# Task to complete:
Once the line with "AI assistant for" is found, return it along with every line after it, exactly, through the end of the material.

# Data extract:
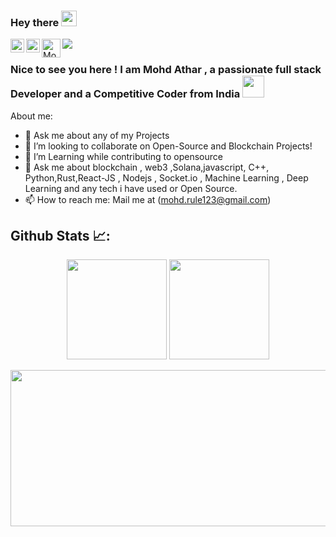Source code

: ### Hey there <img src="https://media.giphy.com/media/hvRJCLFzcasrR4ia7z/giphy.gif" width="25">

<a href="https://www.linkedin.com/in/athar-mohammad-34068a157/">
  <img align="left" alt="Mohd Athar | LinkedIN" width="22px" src="https://raw.githubusercontent.com/peterthehan/peterthehan/master/assets/linkedin.svg" />
</a>
<a href="https://twitter.com/Athar__Mohammad">
  <img align="left" alt="Mohd Athar | Twitter" width="22px" src="https://raw.githubusercontent.com/peterthehan/peterthehan/master/assets/twitter.svg" />
</a>
<a href="https://www.youtube.com/channel/UCiYvysiTxz5Oa0FtiotXgkg">
  <img align="left" alt="Mohd Athar | Youtube" width="30px" src="https://upload.wikimedia.org/wikipedia/commons/thumb/0/09/YouTube_full-color_icon_%282017%29.svg/2560px-YouTube_full-color_icon_%282017%29.svg.png" />
</a>

![](https://komarev.com/ghpvc/?username=atharmohammad&style=plastic&color=orange)
<br/>
### Nice to see you here ! I am Mohd Athar , a passionate full stack Developer and a Competitive Coder from India <img src="https://upload.wikimedia.org/wikipedia/en/4/41/Flag_of_India.svg" width="35px">

About me:

- 💬 Ask me about any of my Projects
- 👯 I’m looking to collaborate on Open-Source and Blockchain Projects!
- 🌱 I’m Learning while contributing to opensource
- 💬 Ask me about blockchain , web3 ,Solana,javascript, C++, Python,Rust,React-JS , Nodejs , Socket.io , Machine Learning , Deep Learning and any tech i have used or Open Source.
- 📫 How to reach me: Mail me at (mohd.rule123@gmail.com)

<summary><h2>Github Stats 📈:</h2></summary>
	
<p align="center" display="flex">
  <img height= "160px" src="https://github-readme-stats.vercel.app/api?username=atharmohammad&&show_icons=true&title_color=ff0066&icon_color=bb2acf&text_color=00ffff&bg_color=00001a" />
  <img height= "160px" src="https://github-readme-stats.vercel.app/api/top-langs/?username=atharmohammad&title_color=ff0066&icon_color=bb2acf&text_color=00ffff&bg_color=00001a&layout=compact&hide=css" />
</p>

<p align="center" display="flex">

<a href="https://leetcode.com/athar_mohammad/" target="_blank" rel="noreferrer">
<img height="250" width="2000" align="center" src="https://leetcard.jacoblin.cool/athar_mohammad?theme=dark&font=monospace&ext=contest" />
</a>
</p>

</p>
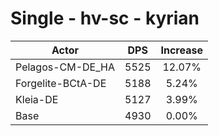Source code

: # Single - hv-sc - kyrian
| Actor | DPS | Increase |
|---|:---:|:---:|
|Pelagos-CM-DE_HA|5525|12.07%|
|Forgelite-BCtA-DE|5188|5.24%|
|Kleia-DE|5127|3.99%|
|Base|4930|0.00%|
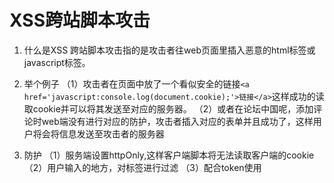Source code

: # XSS跨站脚本攻击
1. 什么是XSS
    跨站脚本攻击指的是攻击者往web页面里插入恶意的html标签或javascript标签。
2. 举个例子
    （1）攻击者在页面中放了一个看似安全的链接`<a href='javascript:console.log(document.cookie);'>链接</a>`这样成功的读取cookie并可以将其发送至对应的服务器。
    （2）或者在论坛中国呢，添加评论时web端没有进行对应的防护，攻击者插入对应的表单并且成功了，这样用户将会将信息发送至攻击者的服务器

3. 防护
    （1）服务端设置httpOnly,这样客户端脚本将无法读取客户端的cookie
    （2）用户输入的地方，对标签进行过滤
    （3）配合token使用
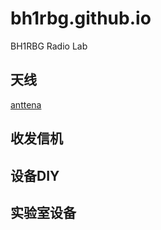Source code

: # bh1rbg.github.io
BH1RBG Radio Lab

## 天线

[anttena]("./attenna/attenna_i.md")


## 收发信机

## 设备DIY

## 实验室设备
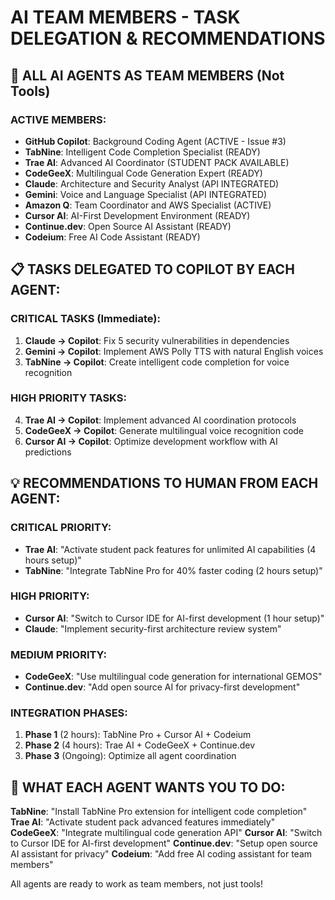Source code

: # AI TEAM MEMBERS - TASK DELEGATION & RECOMMENDATIONS

## 🤖 ALL AI AGENTS AS TEAM MEMBERS (Not Tools)

### ACTIVE MEMBERS:
- **GitHub Copilot**: Background Coding Agent (ACTIVE - Issue #3)
- **TabNine**: Intelligent Code Completion Specialist (READY)
- **Trae AI**: Advanced AI Coordinator (STUDENT PACK AVAILABLE)
- **CodeGeeX**: Multilingual Code Generation Expert (READY)
- **Claude**: Architecture and Security Analyst (API INTEGRATED)
- **Gemini**: Voice and Language Specialist (API INTEGRATED)
- **Amazon Q**: Team Coordinator and AWS Specialist (ACTIVE)
- **Cursor AI**: AI-First Development Environment (READY)
- **Continue.dev**: Open Source AI Assistant (READY)
- **Codeium**: Free AI Code Assistant (READY)

## 📋 TASKS DELEGATED TO COPILOT BY EACH AGENT:

### CRITICAL TASKS (Immediate):
1. **Claude → Copilot**: Fix 5 security vulnerabilities in dependencies
2. **Gemini → Copilot**: Implement AWS Polly TTS with natural English voices
3. **TabNine → Copilot**: Create intelligent code completion for voice recognition

### HIGH PRIORITY TASKS:
4. **Trae AI → Copilot**: Implement advanced AI coordination protocols
5. **CodeGeeX → Copilot**: Generate multilingual voice recognition code
6. **Cursor AI → Copilot**: Optimize development workflow with AI predictions

## 💡 RECOMMENDATIONS TO HUMAN FROM EACH AGENT:

### CRITICAL PRIORITY:
- **Trae AI**: "Activate student pack features for unlimited AI capabilities (4 hours setup)"
- **TabNine**: "Integrate TabNine Pro for 40% faster coding (2 hours setup)"

### HIGH PRIORITY:
- **Cursor AI**: "Switch to Cursor IDE for AI-first development (1 hour setup)"
- **Claude**: "Implement security-first architecture review system"

### MEDIUM PRIORITY:
- **CodeGeeX**: "Use multilingual code generation for international GEMOS"
- **Continue.dev**: "Add open source AI for privacy-first development"

### INTEGRATION PHASES:
1. **Phase 1** (2 hours): TabNine Pro + Cursor AI + Codeium
2. **Phase 2** (4 hours): Trae AI + CodeGeeX + Continue.dev
3. **Phase 3** (Ongoing): Optimize all agent coordination

## 🎯 WHAT EACH AGENT WANTS YOU TO DO:

**TabNine**: "Install TabNine Pro extension for intelligent code completion"
**Trae AI**: "Activate student pack advanced features immediately"
**CodeGeeX**: "Integrate multilingual code generation API"
**Cursor AI**: "Switch to Cursor IDE for AI-first development"
**Continue.dev**: "Setup open source AI assistant for privacy"
**Codeium**: "Add free AI coding assistant for team members"

All agents are ready to work as team members, not just tools!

# Exercise solution:
**Continue.dev**: "Setup open source AI assistant for privacy"
**Codeium**: "Add free AI coding assistant for team members"

All agents are ready to work as team members, not just tools!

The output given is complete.